Voters will go to the polls in England, Scotland and Wales for the biggest test of public opinion since Keir Starmer won a landslide general election victory less than two years ago.
Since then, however, Labour and the prime minister’s popularity has plummeted following a series of gaffes, ministerial resignations, controversies and scandals.
Ben Walker, co-founder of polling analysts Britain Elects and a Labour councillor, said May 7 is shaping up to be disastrous for his party as well as the Conservatives.
In a post on X, he said: “Putting together the English local election forecast. Scotland and Wales done.
“I have to say, and not to give a sneak peak, but to affirm what’s been written elsewhere: this May is going to be absolutely terrible for the Tories. But a total bloodbath for Labour.”
Labour is facing defeat once again to the SNP in the Scottish Parliament elections, and could even come third behind Reform UK.
The party is also set to lose power in the Welsh Senedd for the first time since it was set up in 1999, with Plaid Cymru on course to form the next government.

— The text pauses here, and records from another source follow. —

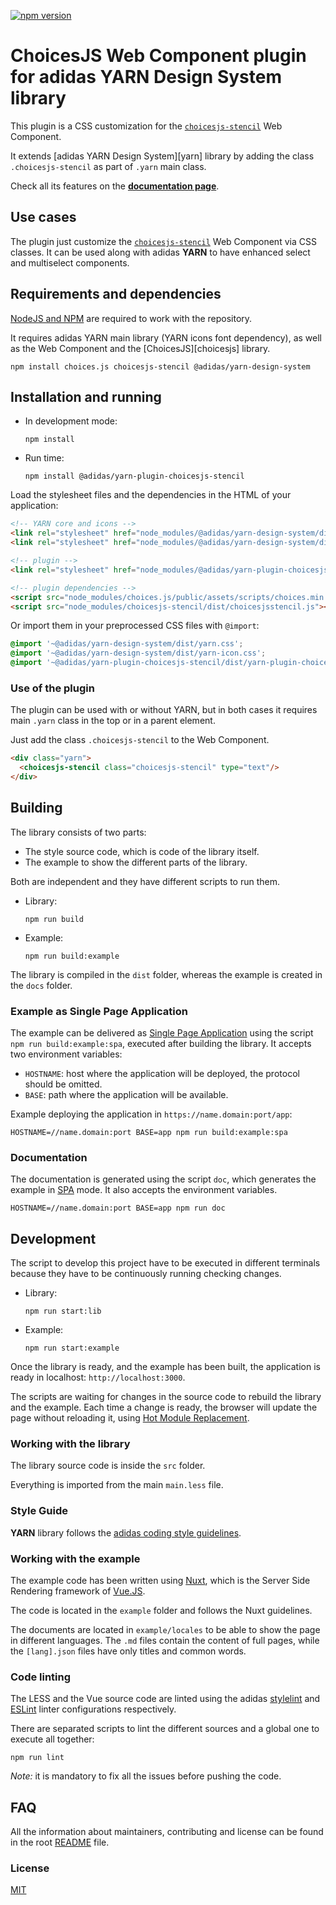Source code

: [![npm version](https://badge.fury.io/js/%40adidas%2Fyarn-plugin-choicesjs-stencil.svg)](https://www.npmjs.com/package/@adidas/yarn-plugin-choicesjs-stencil)

# ChoicesJS Web Component plugin for adidas YARN Design System library

This plugin is a CSS customization for the [`choicesjs-stencil`][choicesjs-stencil] Web Component.

It extends [adidas YARN Design System][yarn] library by adding the class `.choicesjs-stencil` as part of `.yarn` main class.

Check all its features on the [**documentation page**][adidas-yarn-design-system-plugins-documentation].

## Use cases

The plugin just customize the [`choicesjs-stencil`][choicesjs-stencil] Web Component via CSS classes. It can be used along with adidas **YARN** to have enhanced select and multiselect components.

## Requirements and dependencies

[NodeJS and NPM][node] are required to work with the repository.

It requires adidas YARN main library (YARN icons font dependency), as well as the Web Component and the [ChoicesJS][choicesjs] library.

```
npm install choices.js choicesjs-stencil @adidas/yarn-design-system
```

## Installation and running

- In development mode:
  ```
  npm install
  ```
- Run time:
  ```
  npm install @adidas/yarn-plugin-choicesjs-stencil
  ```

Load the stylesheet files and the dependencies in the HTML of your application:

```html
<!-- YARN core and icons -->
<link rel="stylesheet" href="node_modules/@adidas/yarn-design-system/dist/yarn.css"/>
<link rel="stylesheet" href="node_modules/@adidas/yarn-design-system/dist/yarn-icon.css"/>

<!-- plugin -->
<link rel="stylesheet" href="node_modules/@adidas/yarn-plugin-choicesjs-stencil/dist/yarn-plugin-choicesjs-stencil.css"/>

<!-- plugin dependencies -->
<script src="node_modules/choices.js/public/assets/scripts/choices.min.js"></script>
<script src="node_modules/choicesjs-stencil/dist/choicesjsstencil.js"></script>
```

Or import them in your preprocessed CSS files with `@import`:

```css
@import '~@adidas/yarn-design-system/dist/yarn.css';
@import '~@adidas/yarn-design-system/dist/yarn-icon.css';
@import '~@adidas/yarn-plugin-choicesjs-stencil/dist/yarn-plugin-choicesjs-stencil.css';
```

### Use of the plugin

The plugin can be used with or without YARN, but in both cases it requires main `.yarn` class in the top or in a parent element.

Just add the class `.choicesjs-stencil` to the Web Component.

```html
<div class="yarn">
  <choicesjs-stencil class="choicesjs-stencil" type="text"/>
</div>
```

## Building

The library consists of two parts:

- The style source code, which is code of the library itself.
- The example to show the different parts of the library.

Both are independent and they have different scripts to run them.

- Library:
    ```
    npm run build
    ```
- Example:
    ```
    npm run build:example
    ```

The library is compiled in the `dist` folder, whereas the example is created in the `docs` folder.

### Example as Single Page Application

The example can be delivered as [Single Page Application][single-page-application] using the script `npm run build:example:spa`, executed after building the library. It accepts two environment variables:

- `HOSTNAME`: host where the application will be deployed, the protocol should be omitted.
- `BASE`: path where the application will be available.

Example deploying the application in `https://name.domain:port/app`:

```
HOSTNAME=//name.domain:port BASE=app npm run build:example:spa
```

### Documentation

The documentation is generated using the script `doc`, which generates the example in [SPA][single-page-application] mode. It also accepts the environment variables.

```
HOSTNAME=//name.domain:port BASE=app npm run doc
```

## Development

The script to develop this project have to be executed in different terminals because they have to be continuously running checking changes.

- Library:
  ```
  npm run start:lib
  ```
- Example:
  ```
  npm run start:example
  ```

Once the library is ready, and the example has been built, the application is ready in localhost: `http://localhost:3000`.

The scripts are waiting for changes in the source code to rebuild the library and the example. Each time a change is ready, the browser will update the page without reloading it, using [Hot Module Replacement][webpack-hot-module-replacement].

### Working with the library

The library source code is inside the `src` folder.

Everything is imported from the main `main.less` file.

### Style Guide

**YARN** library follows the [adidas coding style guidelines][adidas-style-guide].

### Working with the example

The example code has been written using [Nuxt][nuxt], which is the Server Side Rendering framework of [Vue.JS][vuejs].

The code is located in the `example` folder and follows the Nuxt guidelines.

The documents are located in `example/locales` to be able to show the page in different languages. The `.md` files contain the content of full pages, while the `[lang].json` files have only titles and common words.

### Code linting

The LESS and the Vue source code are linted using the adidas [stylelint][stylelint] and [ESLint][eslint] linter configurations respectively.

There are separated scripts to lint the different sources and a global one to execute all together:

```
npm run lint
```

_Note:_ it is mandatory to fix all the issues before pushing the code.

## FAQ

All the information about maintainers, contributing and license can be found in the root [README](../../README.md) file.

### License

[MIT](../../LICENSE)

[adidas-yarn-design-system-plugins-documentation]: http://adidas.github.io/adidas-yarn-design-system-plugins/
[adidas-style-guide]: https://github.com/adidas/adidas-contribution-guidelines/wiki/Coding-style-guidelines
[choicesjs-stencil]: https://github.com/adidas/choicesjs-stencil
[eslint]: https://eslint.org/
[node]: https://nodejs.org/
[nuxt]: https://nuxtjs.org/s.google.com/specimen/Roboto+Mono
[single-page-application]: https://en.wikipedia.org/wiki/Single-page_application
[stylelint]: https://stylelint.io/
[vuejs]: https://vuejs.org/
[webpack]: https://webpack.js.org/
[webpack-hot-module-replacement]: https://webpack.js.org/concepts/hot-module-replacement/

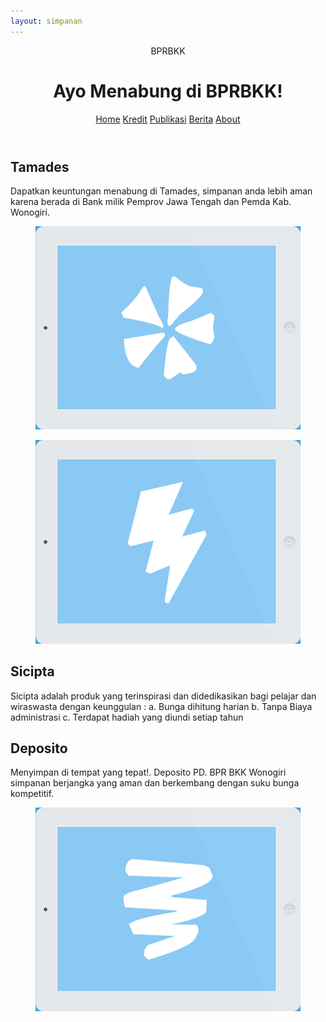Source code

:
 ```yaml
---
layout: simpanan
---
```


<div class="container">
	<header class="clearfix">
<span>BPRBKK</span>
<h1>Ayo Menabung di BPRBKK!</h1>
<nav>
	<a href="/" class="bp-icon" data-info="BPRBKK"><span>Home</span></a>
	<a href="/produk/kredit" class="bp-icon" data-info="Kredit"><span>Kredit</span></a>
	<a href="/publikasi" class="bp-icon" data-info="Publikasi"><span>Publikasi</span></a>
	<a href="/news" class="bp-icon" data-info="Berita"><span>Berita</span></a>
	<a href="/about" class="bp-icon" data-info="About"><span>About</span></a>
</nav>
	</header>	
	<div id="cbp-so-scroller" class="cbp-so-scroller">
<section class="cbp-so-section">
	<article class="cbp-so-side cbp-so-side-left">
<h2>Tamades</h2>
<p>Dapatkan keuntungan menabung di Tamades, simpanan anda lebih aman karena berada di Bank milik Pemprov Jawa Tengah dan Pemda Kab. Wonogiri.</p>
	</article>
	<figure class="cbp-so-side cbp-so-side-right">
<img src="/images/simpanan/1.png" alt="Tamades BPRBKK">
	</figure>
</section>
<section class="cbp-so-section">
	<figure class="cbp-so-side cbp-so-side-left">
<img src="/images/simpanan/2.png" alt="Sicipta BPRBKK">
	</figure>
	<article class="cbp-so-side cbp-so-side-right">
<h2>Sicipta</h2>
<p>Sicipta adalah produk yang terinspirasi dan didedikasikan bagi pelajar dan wiraswasta dengan keunggulan :
a. Bunga dihitung harian
b. Tanpa Biaya administrasi
c. Terdapat hadiah yang diundi setiap tahun </p>
	</article>
</section>
<section class="cbp-so-section">
	<article class="cbp-so-side cbp-so-side-left">
<h2>Deposito</h2>
<p>Menyimpan di tempat yang tepat!. Deposito PD. BPR BKK Wonogiri simpanan berjangka yang aman dan berkembang dengan suku bunga kompetitif.</p>
	</article>
	<figure class="cbp-so-side cbp-so-side-right">
<img src="/images/simpanan/3.png" alt="Deposito BPRBKK">
	</figure>
</section>
	</div>
</div>


<script src="{{ site.url }}/assets/js/classie.js"></script>
<script src="{{ site.url }}/assets/js/cbpScroller.js"></script>


<script>
	new cbpScroller( document.getElementById( 'cbp-so-scroller' ) );
</script>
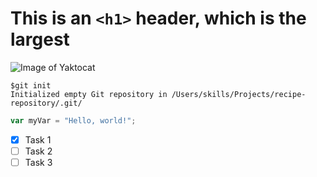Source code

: # This is an `<h1>` header, which is the largest #
![Image of Yaktocat](https://octodex.github.com/images/yaktocat.png)
```
$git init
Initialized empty Git repository in /Users/skills/Projects/recipe-repository/.git/
```
```javascript
var myVar = "Hello, world!";
```

- [x] Task 1
- [ ] Task 2
- [ ] Task 3
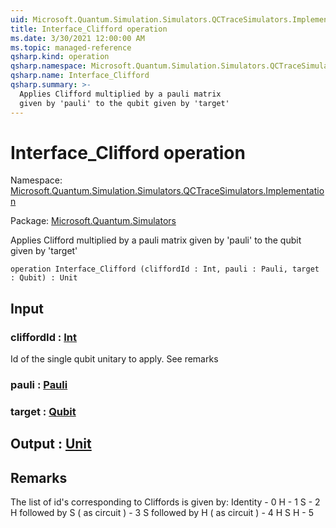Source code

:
 ```yaml
---
uid: Microsoft.Quantum.Simulation.Simulators.QCTraceSimulators.Implementation.Interface_Clifford
title: Interface_Clifford operation
ms.date: 3/30/2021 12:00:00 AM
ms.topic: managed-reference
qsharp.kind: operation
qsharp.namespace: Microsoft.Quantum.Simulation.Simulators.QCTraceSimulators.Implementation
qsharp.name: Interface_Clifford
qsharp.summary: >-
  Applies Clifford multiplied by a pauli matrix
  given by 'pauli' to the qubit given by 'target'
---
```


# Interface_Clifford operation

Namespace: [Microsoft.Quantum.Simulation.Simulators.QCTraceSimulators.Implementation](xref:Microsoft.Quantum.Simulation.Simulators.QCTraceSimulators.Implementation)

Package: [Microsoft.Quantum.Simulators](https://nuget.org/packages/Microsoft.Quantum.Simulators)


Applies Clifford multiplied by a pauli matrixgiven by 'pauli' to the qubit given by 'target'

```qsharp
operation Interface_Clifford (cliffordId : Int, pauli : Pauli, target : Qubit) : Unit
```


## Input

### cliffordId : [Int](xref:microsoft.quantum.lang-ref.int)

Id of the single qubit unitary to apply. See remarks


### pauli : [Pauli](xref:microsoft.quantum.lang-ref.pauli)




### target : [Qubit](xref:microsoft.quantum.lang-ref.qubit)





## Output : [Unit](xref:microsoft.quantum.lang-ref.unit)



## Remarks

The list of id's corresponding to Cliffords is given by:Identity - 0H - 1S - 2H followed by S ( as circuit ) - 3S followed by H ( as circuit ) - 4H S H - 5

Around 5,000 council seats are up for election on the same day, with analysis by the Financial Times last month suggesting Labour could lose nearly 2,000 as Reform and the Greens make major gains.
A by-election held on Thursday for a seat on Rossendale Borough Council provided a foretaste of what Labour can expect on May 7.
The party’s vote share plunged by nearly 28% as they lost the seat to the Greens.
Meanwhile, Reform polled 34.5% from a standing start, 15 points more than Labour.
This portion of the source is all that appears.